_Work to be completed_
The answer must consist of each line of the records below that contains the string "rulesets".

_Data supplied_
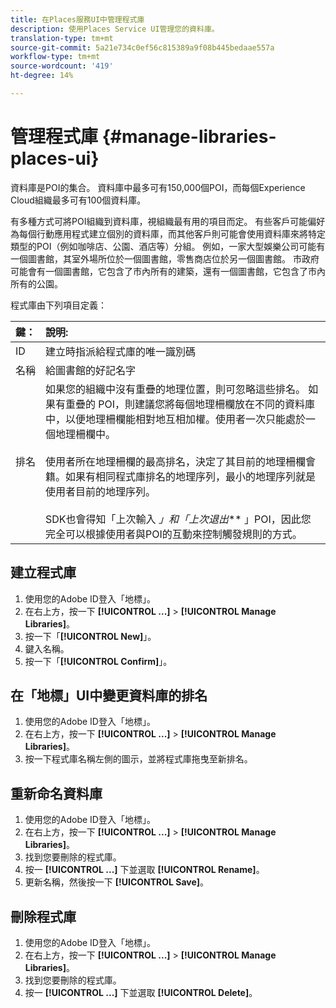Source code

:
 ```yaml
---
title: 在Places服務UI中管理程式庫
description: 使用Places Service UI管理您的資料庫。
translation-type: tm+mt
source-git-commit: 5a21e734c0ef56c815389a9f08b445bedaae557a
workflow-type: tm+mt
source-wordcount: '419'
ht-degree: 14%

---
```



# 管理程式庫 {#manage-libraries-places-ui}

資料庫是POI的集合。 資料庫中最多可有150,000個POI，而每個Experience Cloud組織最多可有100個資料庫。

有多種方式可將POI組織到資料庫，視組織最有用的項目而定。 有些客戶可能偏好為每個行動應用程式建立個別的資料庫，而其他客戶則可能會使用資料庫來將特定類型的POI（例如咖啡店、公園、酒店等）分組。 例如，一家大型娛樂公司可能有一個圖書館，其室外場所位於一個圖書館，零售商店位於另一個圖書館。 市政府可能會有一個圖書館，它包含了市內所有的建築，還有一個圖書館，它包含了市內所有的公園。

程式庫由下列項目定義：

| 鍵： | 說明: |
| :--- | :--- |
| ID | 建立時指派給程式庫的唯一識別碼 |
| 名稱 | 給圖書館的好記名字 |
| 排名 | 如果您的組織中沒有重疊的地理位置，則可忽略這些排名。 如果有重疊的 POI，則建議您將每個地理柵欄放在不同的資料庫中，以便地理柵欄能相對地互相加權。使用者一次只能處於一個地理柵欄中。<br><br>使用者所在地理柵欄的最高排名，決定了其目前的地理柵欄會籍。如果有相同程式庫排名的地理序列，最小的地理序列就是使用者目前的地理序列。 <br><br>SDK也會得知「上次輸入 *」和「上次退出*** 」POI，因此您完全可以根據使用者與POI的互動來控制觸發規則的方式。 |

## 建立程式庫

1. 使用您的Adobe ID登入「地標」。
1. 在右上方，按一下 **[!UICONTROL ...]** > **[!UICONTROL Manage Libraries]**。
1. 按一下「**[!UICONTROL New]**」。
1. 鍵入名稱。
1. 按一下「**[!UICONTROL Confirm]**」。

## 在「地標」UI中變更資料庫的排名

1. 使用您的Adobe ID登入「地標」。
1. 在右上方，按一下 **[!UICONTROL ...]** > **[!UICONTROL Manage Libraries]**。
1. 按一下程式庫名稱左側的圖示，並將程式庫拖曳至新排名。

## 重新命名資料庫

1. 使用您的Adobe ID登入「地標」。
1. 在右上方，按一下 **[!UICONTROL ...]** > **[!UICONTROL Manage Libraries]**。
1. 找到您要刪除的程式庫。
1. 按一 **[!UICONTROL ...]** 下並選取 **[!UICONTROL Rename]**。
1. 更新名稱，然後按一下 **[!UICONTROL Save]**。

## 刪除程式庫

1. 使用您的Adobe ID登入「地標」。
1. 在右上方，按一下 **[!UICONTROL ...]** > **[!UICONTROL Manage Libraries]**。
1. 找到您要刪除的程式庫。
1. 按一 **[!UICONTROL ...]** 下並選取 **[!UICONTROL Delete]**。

==

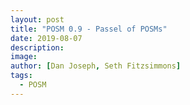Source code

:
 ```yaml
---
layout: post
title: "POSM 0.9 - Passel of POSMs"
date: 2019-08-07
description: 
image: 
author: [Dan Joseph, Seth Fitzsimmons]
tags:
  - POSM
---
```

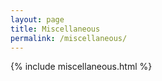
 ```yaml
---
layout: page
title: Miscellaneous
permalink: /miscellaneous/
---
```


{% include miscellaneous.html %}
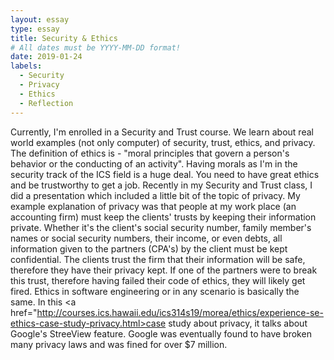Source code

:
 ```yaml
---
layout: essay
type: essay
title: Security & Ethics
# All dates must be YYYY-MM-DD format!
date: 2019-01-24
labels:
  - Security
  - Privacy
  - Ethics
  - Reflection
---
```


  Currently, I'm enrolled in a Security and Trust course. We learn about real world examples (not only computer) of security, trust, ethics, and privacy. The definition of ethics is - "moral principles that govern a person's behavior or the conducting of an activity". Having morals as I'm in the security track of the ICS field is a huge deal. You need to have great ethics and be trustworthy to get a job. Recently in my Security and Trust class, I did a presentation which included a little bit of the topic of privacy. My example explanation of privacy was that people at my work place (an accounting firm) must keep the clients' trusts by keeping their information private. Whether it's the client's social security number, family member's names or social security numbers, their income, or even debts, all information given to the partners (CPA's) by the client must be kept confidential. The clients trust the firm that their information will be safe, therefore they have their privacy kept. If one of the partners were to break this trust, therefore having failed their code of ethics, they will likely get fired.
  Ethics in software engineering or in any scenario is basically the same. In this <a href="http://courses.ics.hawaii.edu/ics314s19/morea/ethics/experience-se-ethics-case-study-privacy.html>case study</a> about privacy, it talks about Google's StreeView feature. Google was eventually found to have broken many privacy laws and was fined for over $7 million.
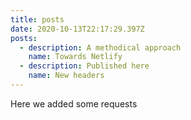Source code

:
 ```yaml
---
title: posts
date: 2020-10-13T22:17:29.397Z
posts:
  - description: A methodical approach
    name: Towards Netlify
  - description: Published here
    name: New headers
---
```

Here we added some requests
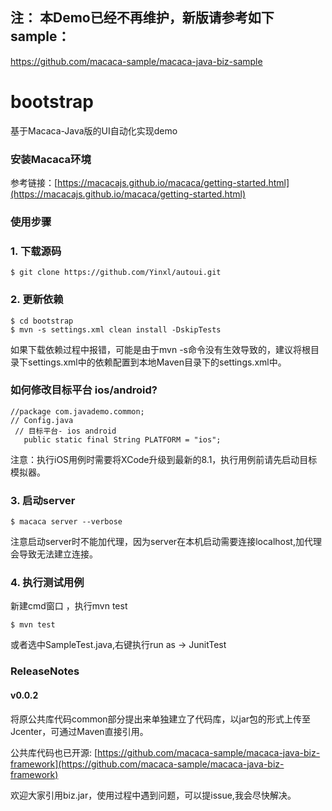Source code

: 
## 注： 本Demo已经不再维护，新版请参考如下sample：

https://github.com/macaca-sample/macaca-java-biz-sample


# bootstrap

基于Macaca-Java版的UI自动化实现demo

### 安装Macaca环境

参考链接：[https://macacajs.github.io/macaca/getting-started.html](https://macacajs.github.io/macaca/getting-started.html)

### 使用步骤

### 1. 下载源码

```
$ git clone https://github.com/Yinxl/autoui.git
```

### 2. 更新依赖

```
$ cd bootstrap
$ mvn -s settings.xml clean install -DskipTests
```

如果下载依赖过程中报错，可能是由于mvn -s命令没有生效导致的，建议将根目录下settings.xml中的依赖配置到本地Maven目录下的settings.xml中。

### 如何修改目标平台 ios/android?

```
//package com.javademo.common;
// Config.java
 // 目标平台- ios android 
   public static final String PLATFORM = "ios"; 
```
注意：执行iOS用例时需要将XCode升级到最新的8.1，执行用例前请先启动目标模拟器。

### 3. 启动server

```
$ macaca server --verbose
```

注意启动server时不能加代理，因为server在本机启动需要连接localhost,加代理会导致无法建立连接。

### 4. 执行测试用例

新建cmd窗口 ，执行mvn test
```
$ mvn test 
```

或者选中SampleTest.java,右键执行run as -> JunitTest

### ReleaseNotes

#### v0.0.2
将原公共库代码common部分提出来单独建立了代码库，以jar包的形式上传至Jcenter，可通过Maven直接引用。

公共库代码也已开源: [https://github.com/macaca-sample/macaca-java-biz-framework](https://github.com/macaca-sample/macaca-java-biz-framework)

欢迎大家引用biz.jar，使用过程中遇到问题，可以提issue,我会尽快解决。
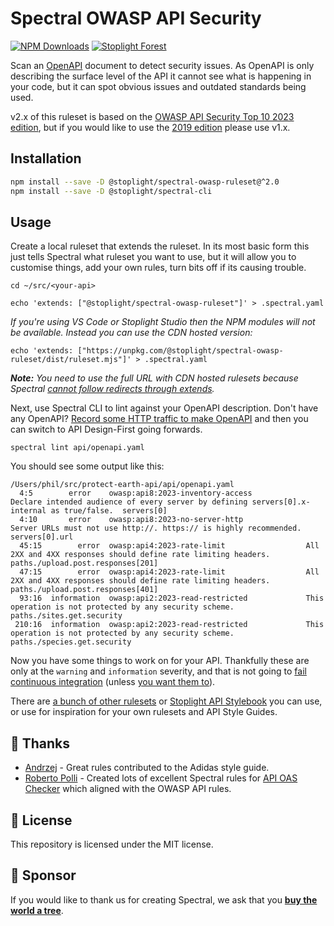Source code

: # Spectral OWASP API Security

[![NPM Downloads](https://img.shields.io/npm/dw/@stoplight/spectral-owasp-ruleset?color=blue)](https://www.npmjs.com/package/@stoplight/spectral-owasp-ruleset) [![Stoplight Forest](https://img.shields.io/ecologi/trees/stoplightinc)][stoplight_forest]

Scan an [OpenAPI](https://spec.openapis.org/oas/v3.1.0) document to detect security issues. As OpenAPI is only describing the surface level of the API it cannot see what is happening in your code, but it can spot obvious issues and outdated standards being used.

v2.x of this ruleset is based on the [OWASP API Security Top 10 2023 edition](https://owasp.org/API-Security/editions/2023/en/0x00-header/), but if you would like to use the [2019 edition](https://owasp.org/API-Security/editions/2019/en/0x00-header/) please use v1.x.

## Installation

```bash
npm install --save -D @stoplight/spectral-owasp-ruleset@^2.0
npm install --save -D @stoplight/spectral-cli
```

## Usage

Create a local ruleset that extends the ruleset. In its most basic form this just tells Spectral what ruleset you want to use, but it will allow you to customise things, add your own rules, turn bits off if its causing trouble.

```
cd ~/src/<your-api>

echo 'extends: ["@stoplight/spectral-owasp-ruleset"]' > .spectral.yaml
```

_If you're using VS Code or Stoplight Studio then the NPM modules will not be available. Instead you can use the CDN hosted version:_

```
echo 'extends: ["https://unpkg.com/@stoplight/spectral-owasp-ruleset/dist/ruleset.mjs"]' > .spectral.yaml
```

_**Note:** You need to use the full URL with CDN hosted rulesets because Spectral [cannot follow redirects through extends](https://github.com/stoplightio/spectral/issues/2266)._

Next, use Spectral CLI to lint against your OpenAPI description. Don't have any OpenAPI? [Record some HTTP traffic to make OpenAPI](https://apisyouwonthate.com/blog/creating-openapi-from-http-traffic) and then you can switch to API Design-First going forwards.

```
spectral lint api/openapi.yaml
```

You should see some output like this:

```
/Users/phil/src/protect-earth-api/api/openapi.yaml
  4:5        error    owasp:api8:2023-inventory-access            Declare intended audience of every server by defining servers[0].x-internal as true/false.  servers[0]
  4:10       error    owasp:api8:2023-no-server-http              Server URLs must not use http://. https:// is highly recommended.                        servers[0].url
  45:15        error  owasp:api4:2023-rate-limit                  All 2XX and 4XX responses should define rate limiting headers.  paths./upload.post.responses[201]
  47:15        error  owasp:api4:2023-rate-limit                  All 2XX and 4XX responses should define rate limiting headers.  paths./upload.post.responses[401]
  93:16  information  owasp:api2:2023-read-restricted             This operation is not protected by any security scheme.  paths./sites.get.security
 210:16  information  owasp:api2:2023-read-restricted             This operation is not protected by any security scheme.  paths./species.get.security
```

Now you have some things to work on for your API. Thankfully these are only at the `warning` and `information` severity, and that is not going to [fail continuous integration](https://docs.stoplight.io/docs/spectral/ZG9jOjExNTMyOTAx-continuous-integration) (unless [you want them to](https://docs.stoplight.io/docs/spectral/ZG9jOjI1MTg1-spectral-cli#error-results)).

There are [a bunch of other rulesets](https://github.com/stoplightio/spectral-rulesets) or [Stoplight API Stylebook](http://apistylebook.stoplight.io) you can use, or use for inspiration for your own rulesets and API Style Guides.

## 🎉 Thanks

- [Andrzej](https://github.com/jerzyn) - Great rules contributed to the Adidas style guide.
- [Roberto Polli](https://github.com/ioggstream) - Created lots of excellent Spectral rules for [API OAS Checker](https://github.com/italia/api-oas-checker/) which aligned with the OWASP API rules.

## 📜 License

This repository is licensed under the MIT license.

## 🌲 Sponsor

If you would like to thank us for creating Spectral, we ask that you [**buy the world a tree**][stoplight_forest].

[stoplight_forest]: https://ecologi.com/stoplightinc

--

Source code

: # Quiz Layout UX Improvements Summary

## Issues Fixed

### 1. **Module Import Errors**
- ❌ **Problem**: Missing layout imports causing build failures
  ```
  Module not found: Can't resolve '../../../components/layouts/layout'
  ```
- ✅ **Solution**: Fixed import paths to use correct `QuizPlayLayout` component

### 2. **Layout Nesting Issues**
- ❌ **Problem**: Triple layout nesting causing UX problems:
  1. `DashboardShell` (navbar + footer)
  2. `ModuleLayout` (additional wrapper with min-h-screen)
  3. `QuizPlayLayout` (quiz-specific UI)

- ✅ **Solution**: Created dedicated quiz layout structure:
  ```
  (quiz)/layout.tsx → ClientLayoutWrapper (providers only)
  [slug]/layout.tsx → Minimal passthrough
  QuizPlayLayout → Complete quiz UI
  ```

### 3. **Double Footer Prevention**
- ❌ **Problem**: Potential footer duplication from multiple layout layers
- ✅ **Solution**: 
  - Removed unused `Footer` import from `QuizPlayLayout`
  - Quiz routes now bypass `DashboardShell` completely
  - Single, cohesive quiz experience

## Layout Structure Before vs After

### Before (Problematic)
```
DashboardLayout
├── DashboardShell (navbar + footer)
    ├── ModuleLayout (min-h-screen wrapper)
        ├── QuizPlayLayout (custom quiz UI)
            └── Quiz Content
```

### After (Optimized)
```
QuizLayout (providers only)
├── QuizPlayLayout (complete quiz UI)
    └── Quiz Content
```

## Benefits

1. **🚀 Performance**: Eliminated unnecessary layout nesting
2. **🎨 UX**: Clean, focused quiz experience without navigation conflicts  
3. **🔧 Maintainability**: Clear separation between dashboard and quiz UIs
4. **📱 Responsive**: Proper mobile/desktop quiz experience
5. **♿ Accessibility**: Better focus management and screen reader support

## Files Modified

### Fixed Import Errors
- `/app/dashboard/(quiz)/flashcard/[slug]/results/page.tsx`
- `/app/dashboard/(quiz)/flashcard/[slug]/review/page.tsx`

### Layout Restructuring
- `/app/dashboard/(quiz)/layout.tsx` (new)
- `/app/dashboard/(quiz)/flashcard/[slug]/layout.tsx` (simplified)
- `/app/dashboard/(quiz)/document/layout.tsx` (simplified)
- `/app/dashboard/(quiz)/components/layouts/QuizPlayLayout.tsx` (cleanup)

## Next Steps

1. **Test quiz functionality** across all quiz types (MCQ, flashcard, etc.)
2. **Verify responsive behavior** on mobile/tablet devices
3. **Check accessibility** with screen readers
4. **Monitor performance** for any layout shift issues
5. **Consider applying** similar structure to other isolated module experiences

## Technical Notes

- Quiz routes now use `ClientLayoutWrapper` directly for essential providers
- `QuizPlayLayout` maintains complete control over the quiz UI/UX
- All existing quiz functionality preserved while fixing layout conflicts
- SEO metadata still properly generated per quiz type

_Task output_
_**Note:** You need to use the full URL with CDN hosted rulesets because Spectral [cannot follow redirects through extends](https://github.com/stoplightio/spectral/issues/2266)._
There are [a bunch of other rulesets](https://github.com/stoplightio/spectral-rulesets) or [Stoplight API Stylebook](http://apistylebook.stoplight.io) you can use, or use for inspiration for your own rulesets and API Style Guides.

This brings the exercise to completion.